The NEBNext® Library Quant Kit for Ultima Genomics® contains the reagents necessary for qPCR-based quantitation of NGS libraries prepared using the UG 100 SolarisTM Free workflow. The kit includes standards and primers specifically developed to quantitate molecules containing the Ultima Genomics adaptor sequences, ensuring unparalleled accuracy and reliability. The streamlined protocol simplifies the reaction setup, enhancing efficiency and ensuring consistent, high-quality results for pooling Ultima Genomics Solaris Free compatible libraries.

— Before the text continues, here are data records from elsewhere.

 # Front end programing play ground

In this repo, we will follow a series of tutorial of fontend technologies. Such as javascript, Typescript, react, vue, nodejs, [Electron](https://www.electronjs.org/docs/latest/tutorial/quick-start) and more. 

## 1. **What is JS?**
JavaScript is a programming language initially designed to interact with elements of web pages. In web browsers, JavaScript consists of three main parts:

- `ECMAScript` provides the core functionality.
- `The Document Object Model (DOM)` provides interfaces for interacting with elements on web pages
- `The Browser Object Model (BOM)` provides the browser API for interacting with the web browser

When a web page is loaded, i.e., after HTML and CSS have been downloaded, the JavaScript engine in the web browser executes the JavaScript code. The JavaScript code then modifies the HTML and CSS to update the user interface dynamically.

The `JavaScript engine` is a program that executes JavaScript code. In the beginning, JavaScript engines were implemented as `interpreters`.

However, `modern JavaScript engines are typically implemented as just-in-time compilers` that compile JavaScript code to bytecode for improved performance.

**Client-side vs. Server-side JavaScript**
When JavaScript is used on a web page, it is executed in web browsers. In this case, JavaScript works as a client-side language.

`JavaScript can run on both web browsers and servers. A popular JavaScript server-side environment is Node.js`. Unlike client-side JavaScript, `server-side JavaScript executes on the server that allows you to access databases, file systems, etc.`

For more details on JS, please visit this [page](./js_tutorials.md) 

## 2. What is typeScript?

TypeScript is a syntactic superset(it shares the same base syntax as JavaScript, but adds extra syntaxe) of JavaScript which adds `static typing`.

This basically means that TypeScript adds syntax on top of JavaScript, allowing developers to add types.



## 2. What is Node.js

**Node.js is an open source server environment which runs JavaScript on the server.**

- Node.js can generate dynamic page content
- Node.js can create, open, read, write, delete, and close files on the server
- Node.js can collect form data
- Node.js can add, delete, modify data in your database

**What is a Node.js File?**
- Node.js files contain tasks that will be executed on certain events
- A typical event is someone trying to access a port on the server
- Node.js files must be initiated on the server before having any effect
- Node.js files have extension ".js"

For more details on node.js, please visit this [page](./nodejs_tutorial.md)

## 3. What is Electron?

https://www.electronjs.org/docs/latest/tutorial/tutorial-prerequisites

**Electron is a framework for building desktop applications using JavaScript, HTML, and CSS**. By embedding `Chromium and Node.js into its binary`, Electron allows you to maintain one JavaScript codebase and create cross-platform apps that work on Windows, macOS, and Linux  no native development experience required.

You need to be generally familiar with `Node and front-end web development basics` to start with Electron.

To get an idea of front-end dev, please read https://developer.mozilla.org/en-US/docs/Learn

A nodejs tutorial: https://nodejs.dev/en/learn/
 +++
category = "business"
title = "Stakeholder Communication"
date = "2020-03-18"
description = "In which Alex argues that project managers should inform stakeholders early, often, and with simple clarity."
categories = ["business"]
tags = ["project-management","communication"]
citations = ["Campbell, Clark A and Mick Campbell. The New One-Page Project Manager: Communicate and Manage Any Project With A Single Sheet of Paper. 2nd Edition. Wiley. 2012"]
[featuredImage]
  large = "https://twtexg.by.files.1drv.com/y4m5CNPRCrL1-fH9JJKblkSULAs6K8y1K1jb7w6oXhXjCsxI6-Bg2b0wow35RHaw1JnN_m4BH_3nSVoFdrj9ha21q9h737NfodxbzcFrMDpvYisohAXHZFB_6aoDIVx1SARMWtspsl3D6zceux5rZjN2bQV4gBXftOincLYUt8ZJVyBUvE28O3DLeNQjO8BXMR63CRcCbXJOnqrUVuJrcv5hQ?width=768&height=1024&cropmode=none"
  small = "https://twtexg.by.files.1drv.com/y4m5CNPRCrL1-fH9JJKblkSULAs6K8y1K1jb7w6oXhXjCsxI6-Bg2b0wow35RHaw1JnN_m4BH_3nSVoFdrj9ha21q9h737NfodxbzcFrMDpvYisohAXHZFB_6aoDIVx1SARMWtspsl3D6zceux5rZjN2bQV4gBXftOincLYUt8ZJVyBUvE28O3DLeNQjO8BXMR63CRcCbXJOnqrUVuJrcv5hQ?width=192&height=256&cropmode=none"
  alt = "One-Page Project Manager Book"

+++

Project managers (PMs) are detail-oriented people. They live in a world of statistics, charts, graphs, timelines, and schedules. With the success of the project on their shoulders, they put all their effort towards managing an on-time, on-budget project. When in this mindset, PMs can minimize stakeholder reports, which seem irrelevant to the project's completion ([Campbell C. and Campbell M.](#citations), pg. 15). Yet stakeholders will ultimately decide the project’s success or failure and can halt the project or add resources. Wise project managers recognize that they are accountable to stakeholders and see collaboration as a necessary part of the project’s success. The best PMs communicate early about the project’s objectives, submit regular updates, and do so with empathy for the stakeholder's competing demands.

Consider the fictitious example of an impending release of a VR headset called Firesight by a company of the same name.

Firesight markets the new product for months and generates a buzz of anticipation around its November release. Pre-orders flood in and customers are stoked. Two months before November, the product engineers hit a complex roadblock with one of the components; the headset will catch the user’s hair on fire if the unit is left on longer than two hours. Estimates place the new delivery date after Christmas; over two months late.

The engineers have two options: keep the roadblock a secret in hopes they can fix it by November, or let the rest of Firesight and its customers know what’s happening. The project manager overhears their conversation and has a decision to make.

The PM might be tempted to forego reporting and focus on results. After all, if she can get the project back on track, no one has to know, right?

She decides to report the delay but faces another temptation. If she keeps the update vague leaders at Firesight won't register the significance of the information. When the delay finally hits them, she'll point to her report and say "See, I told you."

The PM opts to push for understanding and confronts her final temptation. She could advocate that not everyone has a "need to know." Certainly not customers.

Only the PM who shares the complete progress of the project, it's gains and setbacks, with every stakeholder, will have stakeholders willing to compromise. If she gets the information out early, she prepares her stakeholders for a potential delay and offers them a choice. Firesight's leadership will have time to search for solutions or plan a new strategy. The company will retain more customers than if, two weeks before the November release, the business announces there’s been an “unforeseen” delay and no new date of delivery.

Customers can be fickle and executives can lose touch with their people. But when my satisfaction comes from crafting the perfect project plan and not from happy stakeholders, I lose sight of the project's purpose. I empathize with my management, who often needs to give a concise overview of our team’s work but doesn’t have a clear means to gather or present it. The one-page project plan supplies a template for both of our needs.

Achieve sensitive and reproducible quantitation of libraries across a wide concentration range
Attain precision with 5 pre-diluted standards and primers optimized for Ultima Genomics Solaris Free compatible libraries
Simplify your reaction setup with fewer pipetting steps and a single extension time for all libraries
Skip the addition of ROX dye for normalization
Product Information
The NEBNext Library Quant Kit for Ultima Genomics delivers reliable and streamlined qPCR-based quantitation for Ultima Genomics Solaris Free compatible libraries. The kit includes primers specific to Ultima Genomics adaptor sequences, and a set of five high-quality, pre-diluted DNA standards to enable reliable quantitation of diluted DNA libraries.
Each set of reagents is functionally validated with qPCR-based library quantitation assays. Reagents must pass the functional test by adhering to stringent criteria set for assay efficiency and quantitation cycles (Cq) for each DNA standard and no-template control reaction.
Figure 1. NEBNext® Library Quant Kit for Ultima Genomics® workflow
Figure 2. Typical amplification curves Typical amplification curves for the NEBNext® Library Quant Kit for Ultima Genomics®. Typical results from the NEBNext® Library Quant Kit for Ultima Genomics® on a Bio-Rad® CFX96 Touch™ (A) and an Applied Biosystems® 7500 Fast (B) real-time qPCR instrument. Amplification curves for standards 1-5 (Std 1-5) and no-template control (NTC) are shown on the left and resulting standard curves with linear fit on the right. Default settings for SYBR® Green based quantitation were used on both platforms. All standards were assayed in triplicates. Linear fit for the data provided an R2 value of ≥ 0.998 demonstrating excellent linearity of the standards with an efficiency of 90%.
Figure 3. Tighter distribution of sequencing reads with qPCR-based pooling qPCR-based pooling of libraries results in a tighter distribution of sequencing reads compared to volume-based pooling. PCR-free libraries generated from 7 different DNA input amounts (1 µg, 0.6 µg, 0.5 µg, 0.4 µg, 0.3 µg, 0.25 µg and 0.2 µg) were pooled based on either volume or qPCR quantitation and sequenced on two UG 100TM wafers. Box plots show the distribution of reads per library. Pooling based on qPCR quantitation demonstrates a much tighter distribution of reads across input amounts compared to volume-based pooling.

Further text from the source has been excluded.